"The sun may go down, but Birgit Prinz will remain forever". A fitting tribute from the stadium announcer at the Volksbank Stadion in Frankfurt, where Germany's record caps holder appeared for her official farewell match on Tuesday evening. Indeed, Birgit Prinz may have brought an end to her long and illustrious career, but she will always remain in fans' hearts as one of the greatest women ever to play the beautiful game.
To mark the occasion, the German women's national team took on 1. FFC Frankfurt, the club synonymous with Prinz's success, at the home of FSV Frankfurt, where the three-time FIFA Women's World Player began her professional career at the tender age of 15.
"It was a good game and a nice evening," said Prinz afterwards. "I had a lot of fun and was delighted that the national team and 1. FFC Frankfurt could make it as both have been like second homes for me. The only sadness came from my dad. He had to fight back the tears. Perhaps that will come for me later."

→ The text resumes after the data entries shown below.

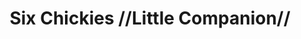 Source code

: ---
pid: rs91
title: Six Chickies //Little Companion//
location_transcription: South Philly
coordinates: "[-75.171182166075, 39.915167572773]"
zipcode: 
gen_neighborhood: 
neighborhood: 
outside_phl: 
age: '42'
age_range: 40-49
instagram: 
image_file_name: rs_91.jpg
proposal_transcription: |-
  10 ȼ - Orphans from War - Black Widowers
  Runaway from Shell Shock Fathers Syndrome
  Daughter ran away after mom died @ age 9 yrs., Her friend brought her 6 little babie chickies (real one) to keep her company - Hx
  10 ȼ to feed the chickies
topic: Family,Youth
topic_summary: 0, 0
type: Interactive
keywords_other: 
credit: Heirloom/Hareloom 4 life/Death copyrite 2007
image_labels: 
twitter: 
facebook: 
permalink: "/monuments/rs91/"
layout: item-page
--- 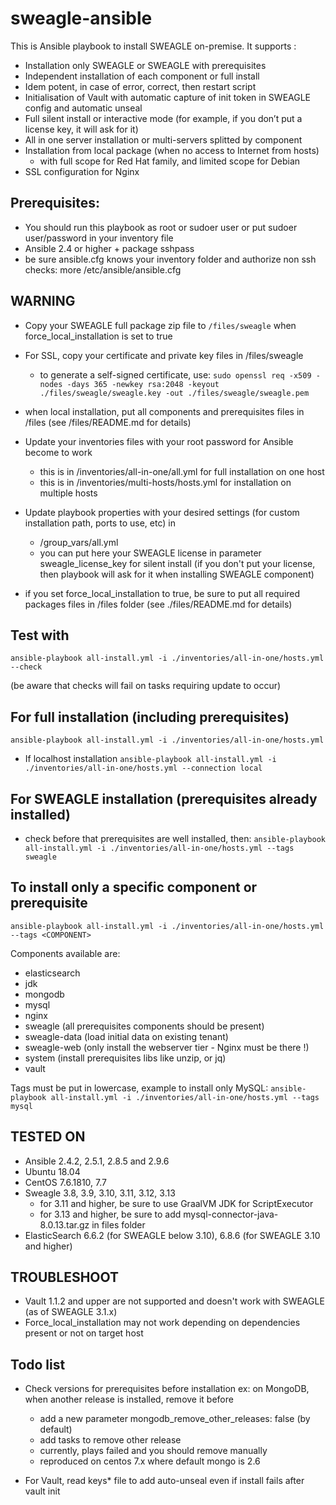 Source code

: # sweagle-ansible

This is Ansible playbook to install SWEAGLE on-premise.
It supports :
-	Installation only SWEAGLE or SWEAGLE with prerequisites
-	Independent installation of each component or full install
-	Idem potent, in case of error, correct, then restart script
-	Initialisation of Vault with automatic capture of init token in SWEAGLE config and automatic unseal
-	Full silent install or interactive mode (for example, if you don’t put a license key, it will ask for it)
- All in one server installation or multi-servers splitted by component
- Installation from local package (when no access to Internet from hosts)
  - with full scope for Red Hat family, and limited scope for Debian
- SSL configuration for Nginx

## Prerequisites:
- You should run this playbook as root or sudoer user or put sudoer user/password in your inventory file
- Ansible 2.4 or higher + package sshpass
- be sure ansible.cfg knows your inventory folder and authorize non ssh checks:
more /etc/ansible/ansible.cfg

## WARNING
- Copy your SWEAGLE full package zip file to `/files/sweagle` when force_local_installation is set to true

- For SSL, copy your certificate and private key files in  /files/sweagle
  - to generate a self-signed certificate, use:
`sudo openssl req -x509 -nodes -days 365 -newkey rsa:2048 -keyout ./files/sweagle/sweagle.key -out ./files/sweagle/sweagle.pem`

- when local installation, put all components and prerequisites files in /files
(see /files/README.md for details)

- Update your inventories files with your root password for Ansible become to work
  - this is in /inventories/all-in-one/all.yml for full installation on one host
  - this is in /inventories/multi-hosts/hosts.yml for installation on multiple hosts

- Update playbook properties with your desired settings (for custom installation path, ports to use, etc) in
  - /group_vars/all.yml
  - you can put here your SWEAGLE license in parameter sweagle_license_key for silent install
(if you don't put your license, then playbook will ask for it when installing SWEAGLE component)
- if you set force_local_installation to true, be sure to put all required packages files in /files folder (see ./files/README.md for details)

## Test with
`ansible-playbook all-install.yml -i ./inventories/all-in-one/hosts.yml --check`

(be aware that checks will fail on tasks requiring update to occur)

## For full installation (including prerequisites)
`ansible-playbook all-install.yml -i ./inventories/all-in-one/hosts.yml`

- If localhost installation
`ansible-playbook all-install.yml -i ./inventories/all-in-one/hosts.yml --connection local`

## For SWEAGLE installation (prerequisites already installed)
- check before that prerequisites are well installed, then:
`ansible-playbook all-install.yml -i ./inventories/all-in-one/hosts.yml --tags sweagle`

## To install only a specific component or prerequisite
`ansible-playbook all-install.yml -i ./inventories/all-in-one/hosts.yml --tags <COMPONENT>`

Components available are:
- elasticsearch
- jdk
- mongodb
- mysql
- nginx
- sweagle (all prerequisites components should be present)
- sweagle-data (load initial data on existing tenant)
- sweagle-web (only install the webserver tier - Nginx must be there !)
- system (install prerequisites libs like unzip, or jq)
- vault

Tags must be put in lowercase, example to install only MySQL:
`ansible-playbook all-install.yml -i ./inventories/all-in-one/hosts.yml --tags mysql`


## TESTED ON
- Ansible 2.4.2, 2.5.1, 2.8.5 and 2.9.6
- Ubuntu 18.04
- CentOS 7.6.1810, 7.7
- Sweagle 3.8, 3.9, 3.10, 3.11, 3.12, 3.13
  - for 3.11 and higher, be sure to use GraalVM JDK for ScriptExecutor
  - for 3.13 and higher, be sure to add mysql-connector-java-8.0.13.tar.gz in files folder
- ElasticSearch 6.6.2 (for SWEAGLE below 3.10), 6.8.6 (for SWEAGLE 3.10 and higher)


## TROUBLESHOOT
- Vault 1.1.2 and upper are not supported and doesn't work with SWEAGLE (as of SWEAGLE 3.1.x)
- Force_local_installation may not work depending on dependencies present or not on target host


## Todo list

- Check versions for prerequisites before installation
ex: on MongoDB, when another release is installed, remove it before
  - add a new parameter mongodb_remove_other_releases: false (by default)
  - add tasks to remove other release
  - currently, plays failed and you should remove manually
  - reproduced on centos 7.x where default mongo is 2.6

- For Vault, read keys* file to add auto-unseal even if install fails after vault init
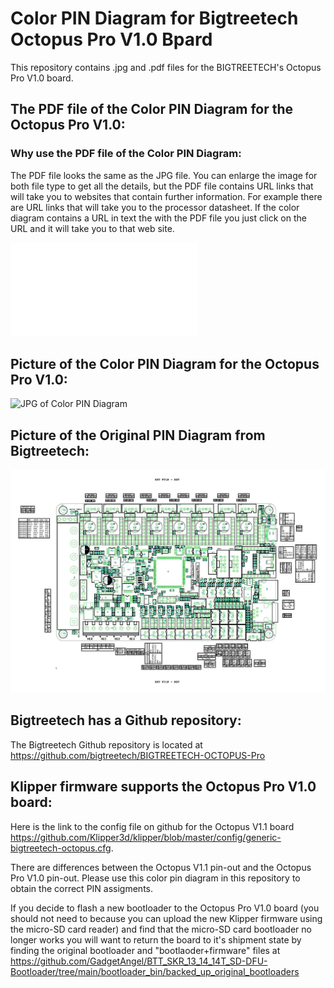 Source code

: # Color PIN Diagram for Bigtreetech Octopus Pro V1.0 Bpard

This repository contains .jpg and .pdf files for the BIGTREETECH's Octopus Pro V1.0 board.

## The PDF file of the Color PIN Diagram for the Octopus Pro V1.0:

### Why use the PDF file of the Color PIN Diagram:

The PDF file looks the same as the JPG file. You can enlarge the image for both file type to 
get all the details, but the PDF file contains URL links that will take you to websites that contain further information.  For example there are URL links that will take you to the processor datasheet.  If the color diagram contains a URL in text the with the PDF file you just click on the URL and it will take you to that web site.

![PDF of Color PIN Diagram](BIGTREETECH-Octopus-Pro-color-PIN.pdf)

## Picture of the Color PIN Diagram for the Octopus Pro V1.0:

![JPG of Color PIN Diagram](images/BIGTREETECH-Octopus-Pro-color-PIN.jpg)

## Picture of the Original PIN Diagram from Bigtreetech:

![JPG of original PIN Diagram](images/BIGTREETECH_Octopus_Pro-PIN.jpg)

## Bigtreetech has a Github repository:

The Bigtreetech Github repository is located at https://github.com/bigtreetech/BIGTREETECH-OCTOPUS-Pro

## Klipper firmware supports the Octopus Pro V1.0 board:

Here is the link to the config file on github for the Octopus V1.1 board https://github.com/Klipper3d/klipper/blob/master/config/generic-bigtreetech-octopus.cfg.

There are differences between the Octopus V1.1 pin-out and the Octopus Pro V1.0 pin-out.  Please use this color pin diagram in this repository to obtain the correct PIN assigments.

If you decide to flash a new bootloader to the Octopus Pro V1.0 board (you should not need to because you can upload the new Klipper firmware using the micro-SD card reader) and find that the micro-SD card bootloader no longer works you will want to return the board to it's shipment state by finding the original bootloader and "bootlaoder+firmware" files at https://github.com/GadgetAngel/BTT_SKR_13_14_14T_SD-DFU-Bootloader/tree/main/bootloader_bin/backed_up_original_bootloaders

In her final appearance for both teams (Prinz played one half for each), the two-time world champion once again demonstrated her undeniable class, netting for either side in a 6-3 success for Silvia Neid's national ensemble, which also included FIFA Women's World Cup 2011™ Organising Committee President Steffi Jones.
Any suggestions that her second strike was offside were brushed off with a smile: "Rubbish! I was clearly behind the ball when it was played." The officials were certainly not going to deny Prinz her final goal on what was a wonderful evening for the numerous personalities from the women's game who turned out to honour Germany's record goalscorer, who hit the net 128 times for her country. "It felt a bit weird that they all came here just for me," said the humble 34-year-old. "It's made me very happy."
Nor did DFB President Wolfgang Niersbach miss the opportunity to attend and he was full of praise for "one of the greatest ambassadors the DFB has ever had. What Birgit Prinz has done for women's football is unparalleled. She has put her stamp on the sport far beyond the borders of Germany. She's a mark of quality throughout the world. She has set new benchmarks with her success which are going to be very difficult to emulate."
The FIFA Women's World Cup record goalscorer (14, together with Brazil's Marta) will not be hanging up her boots entirely. Prinz is currently keeping herself fit with women's second-division outfit 1899 Hoffenheim, though her focus is a work-experience placement with the club's sports psychologist Dr. Jan Mayer.
"I'm responsible for any issues regarding the first team and the youth academy," explained Prinz, who completed a degree in psychology alongside her playing career. "Sometimes I work alone, other times I just observe. It's all about psychological diagnostics and training to be a coach."
Prinz is determined to remain in sport and football in particular. "The fact is that I'd like to establish myself as a psychologist in the area of sport and management," she told FIFA.com. "Psychology plays an important role in football because individual development and motivation are fundamental parts of any personal or team success. There are several related areas one can work in as part of a club."
And as anyone who has followed Prinz's stellar career in the game will know, her chances of success in the field are second to none.